Description of the task – Return the lines below that carry the word "dimensionless".

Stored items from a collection
- - -
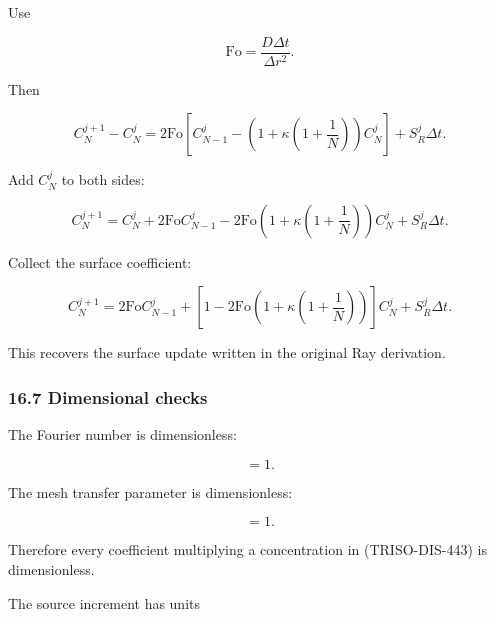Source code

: \documentclass[11pt,a4paper]{article}
\begin{document}
Use

\begin{equation}
\mathrm{Fo}
=
\frac{D\Delta t}{\Delta r^2}.
\tag{TRISO-DIS-440}
\label{eq:triso-dis-440}
\end{equation}

Then

\begin{equation}
C_N^{j+1}-C_N^j
=
2\mathrm{Fo}
\left[
C_{N-1}^j
-
\left(
1+\kappa\left(1+\frac1N\right)
\right)
C_N^j
\right]
+
S_R^j\Delta t.
\tag{TRISO-DIS-441}
\label{eq:triso-dis-441}
\end{equation}

Add $C_N^j$ to both sides:

\begin{equation}
C_N^{j+1}
=
C_N^j
+
2\mathrm{Fo}C_{N-1}^j
-
2\mathrm{Fo}
\left(
1+\kappa\left(1+\frac1N\right)
\right)
C_N^j
+
S_R^j\Delta t.
\tag{TRISO-DIS-442}
\label{eq:triso-dis-442}
\end{equation}

Collect the surface coefficient:

\begin{equation}
\boxed{
C_N^{j+1}
=
2\mathrm{Fo}C_{N-1}^j
+
\left[
1
-
2\mathrm{Fo}
\left(
1+\kappa\left(1+\frac1N\right)
\right)
\right]
C_N^j
+
S_R^j\Delta t.
}
\tag{TRISO-DIS-443}
\label{eq:triso-dis-443}
\end{equation}

This recovers the surface update written in the original Ray derivation.

\subsubsection*{16.7 Dimensional checks}

The Fourier number is dimensionless:

\begin{equation}
[\mathrm{Fo}]=1.
\tag{TRISO-DIS-444}
\label{eq:triso-dis-444}
\end{equation}

The mesh transfer parameter is dimensionless:

\begin{equation}
[\kappa]=1.
\tag{TRISO-DIS-445}
\label{eq:triso-dis-445}
\end{equation}

Therefore every coefficient multiplying a concentration in (TRISO-DIS-443) is dimensionless.

The source increment has units
\end{document}
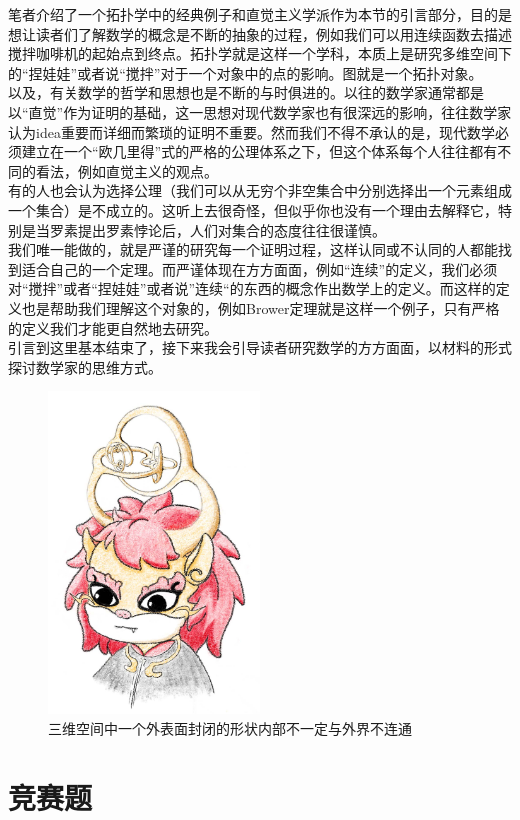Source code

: \documentclass[UTF8,oneside,11pt]{book}
\theoremstyle{plain}\newtheorem{thm}{定理}[chapter]
\theoremstyle{definition}\newtheorem{definition}[thm]{定义}
\theoremstyle{plain}\newtheorem{axiom}[thm]{公理}
\theoremstyle{plain}\newtheorem{coro}[thm]{推论}
\theoremstyle{plain}\newtheorem{lemma}[thm]{引理}
\theoremstyle{plain}\newtheorem{prop}[thm]{性质}
\theoremstyle{plain}\newtheorem{conj}[thm]{猜想}
\theoremstyle{plain}\newtheorem{ques}[thm]{问题}
\theoremstyle{plain}\newtheorem{const}[thm]{构造}
\theoremstyle{remark}\newtheorem{notation}[thm]{注记}
\theoremstyle{plain}\newtheorem*{app}{应用}
\theoremstyle{plain}\newtheorem*{exam}{测试}
\theoremstyle{plain}\newtheorem*{exer}{例子}
\theoremstyle{plain}\newtheorem*{remark}{评论}
\theoremstyle{remark}\newtheorem*{note}{\small{注}}
\numberwithin{equation}{section}
\numberwithin{thm}{chapter}
\begin{document}
笔者介绍了一个拓扑学中的经典例子和直觉主义学派作为本节的引言部分，目的是想让读者们了解数学的概念是不断的抽象的过程，例如我们可以用连续函数去描述搅拌咖啡机的起始点到终点。拓扑学就是这样一个学科，本质上是研究多维空间下的“捏娃娃”或者说“搅拌”对于一个对象中的点的影响。图就是一个拓扑对象。\\以及，有关数学的哲学和思想也是不断的与时俱进的。以往的数学家通常都是以“直觉”作为证明的基础，这一思想对现代数学家也有很深远的影响，往往数学家认为idea重要而详细而繁琐的证明不重要。然而我们不得不承认的是，现代数学必须建立在一个“欧几里得”式的严格的公理体系之下，但这个体系每个人往往都有不同的看法，例如直觉主义的观点。\\
有的人也会认为选择公理（我们可以从无穷个非空集合中分别选择出一个元素组成一个集合）是不成立的。这听上去很奇怪，但似乎你也没有一个理由去解释它，特别是当罗素提出罗素悖论后，人们对集合的态度往往很谨慎。\\
我们唯一能做的，就是严谨的研究每一个证明过程，这样认同或不认同的人都能找到适合自己的一个定理。而严谨体现在方方面面，例如“连续”的定义，我们必须对“搅拌”或者“捏娃娃”或者说”连续“的东西的概念作出数学上的定义。而这样的定义也是帮助我们理解这个对象的，例如Brower定理就是这样一个例子，只有严格的定义我们才能更自然地去研究。\\
引言到这里基本结束了，接下来我会引导读者研究数学的方方面面，以材料的形式探讨数学家的思维方式。
\begin{figure}[htb]
    \centering
    \includegraphics[width=0.5\textwidth]{麒麟.jpg}
    \caption{三维空间中一个外表面封闭的形状内部不一定与外界不连通}
    \label{麒麟图}
\end{figure}
\newpage
\chapter{竞赛题}
\end{document}
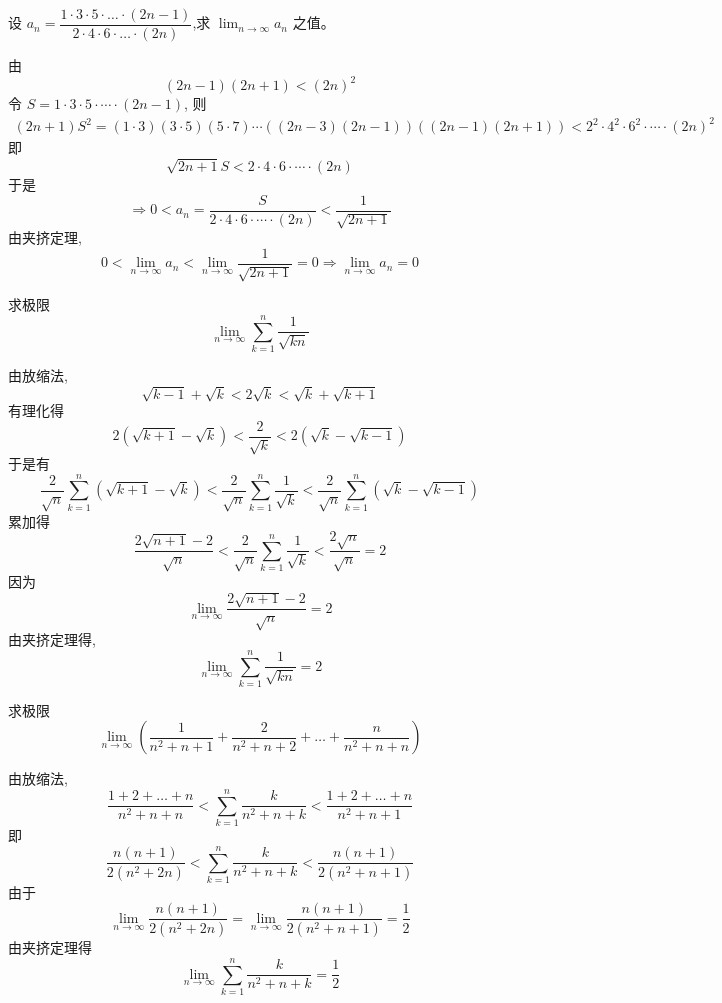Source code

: \begin{questions}
    \question 设 $a_n = \dfrac{1 \cdot 3 \cdot 5 \cdot \dots \cdot (2n-1)}{2 \cdot 4 \cdot 6 \cdot \dots \cdot (2n)}$,求 $\displaystyle \lim_{n \to \infty} a_n$ 之值。
    \begin{solution}
        由
        \[
        (2n-1)(2n+1) < (2n)^2
        \]
        令 $S=1\cdot 3\cdot 5\cdot \cdots \cdot (2n-1)$, 则
        \begin{align*} 
        (2n+1)S^2 = (1\cdot 3)(3\cdot 5)(5\cdot 7)\cdots ((2n-3)(2n-1))((2n-1)(2n+1))
        < 2^2\cdot 4^2 \cdot 6^2\cdot \cdots \cdot (2n)^2
        \end{align*}
        即
        \[
        \sqrt{2n+1}S < 2\cdot 4\cdot 6\cdot \cdots \cdot (2n)
        \]
        于是
        \[
        \Rightarrow 0 < a_n=\frac{S}{2\cdot 4\cdot 6\cdot \cdots \cdot (2n)} < \frac{1}{\sqrt{2n+1}}
        \]
        由夹挤定理,
        \[
        0 < \lim_{n\to \infty} a_n < \lim_{n\to \infty} \frac{1}{\sqrt{2n+1}}=0 \Rightarrow \lim_{n\to \infty} a_n = 0
        \]
    \end{solution}

    \question 求极限
    \[
    \lim_{n \to \infty} \sum_{k=1}^{n} \frac{1}{\sqrt{kn}}
    \]
    \begin{solution}
        由放缩法,
        \[
        \sqrt{k-1}+ \sqrt{k} < 2\sqrt{k} < \sqrt{k} + \sqrt{k+1} 
        \]
        有理化得
        \[
        2(\sqrt{k+1}-\sqrt{k}) < \frac{2}{\sqrt{k}} < 2(\sqrt{k}-\sqrt{k-1})
        \]
        于是有
        \[
        \frac{2}{\sqrt{n}} \sum_{k=1}^{n} (\sqrt{k+1}-\sqrt{k}) < \frac{2}{\sqrt{n}} \sum_{k=1}^{n} \frac{1}{\sqrt{k}} < \frac{2}{\sqrt{n}} \sum_{k=1}^{n} (\sqrt{k}-\sqrt{k-1})
        \]
        累加得
        \[
        \frac{2\sqrt{n+1}-2}{\sqrt{n}} < \frac{2}{\sqrt{n}} \sum_{k=1}^{n} \frac{1}{\sqrt{k}} < \frac{2\sqrt{n}}{\sqrt{n}} = 2
        \]
        因为
        \[
        \lim_{n \to \infty} \frac{2\sqrt{n+1}-2}{\sqrt{n}} = 2
        \]
        由夹挤定理得,
        \[
        \lim_{n \to \infty} \sum_{k=1}^{n} \frac{1}{\sqrt{kn}} = 2
        \]
    \end{solution}

    \question 求极限
    \[\lim_{n \to \infty} \left(\frac{1}{n^2+n+1} + \frac{2}{n^2+n+2} + \dots + \frac{n}{n^2+n+n}\right)\]
    \begin{solution}
        由放缩法,
        \[
        \frac{1 + 2 + \dots + n}{n^2+n+n} < \sum_{k=1}^{n} \frac{k}{n^2+n+k} < \frac{1 + 2 + \dots + n}{n^2+n+1}
        \]
        即
        \[
        \frac{n(n+1)}{2(n^2+2n)} < \sum_{k=1}^{n} \frac{k}{n^2+n+k} < \frac{n(n+1)}{2(n^2+n+1)}
        \]
        由于
        \[
        \lim_{n \to \infty} \frac{n(n+1)}{2(n^2+2n)} =
        \lim_{n \to \infty} \frac{n(n+1)}{2(n^2+n+1)} = \frac{1}{2}
        \]
        由夹挤定理得
        \[
        \lim_{n \to \infty} \sum_{k=1}^{n} \frac{k}{n^2+n+k} = \frac{1}{2}
        \]
    \end{solution}


\end{questions}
- - -
Solved problem –
The Fourier number is dimensionless:
The mesh transfer parameter is dimensionless:
Therefore every coefficient multiplying a concentration in (TRISO-DIS-443) is dimensionless.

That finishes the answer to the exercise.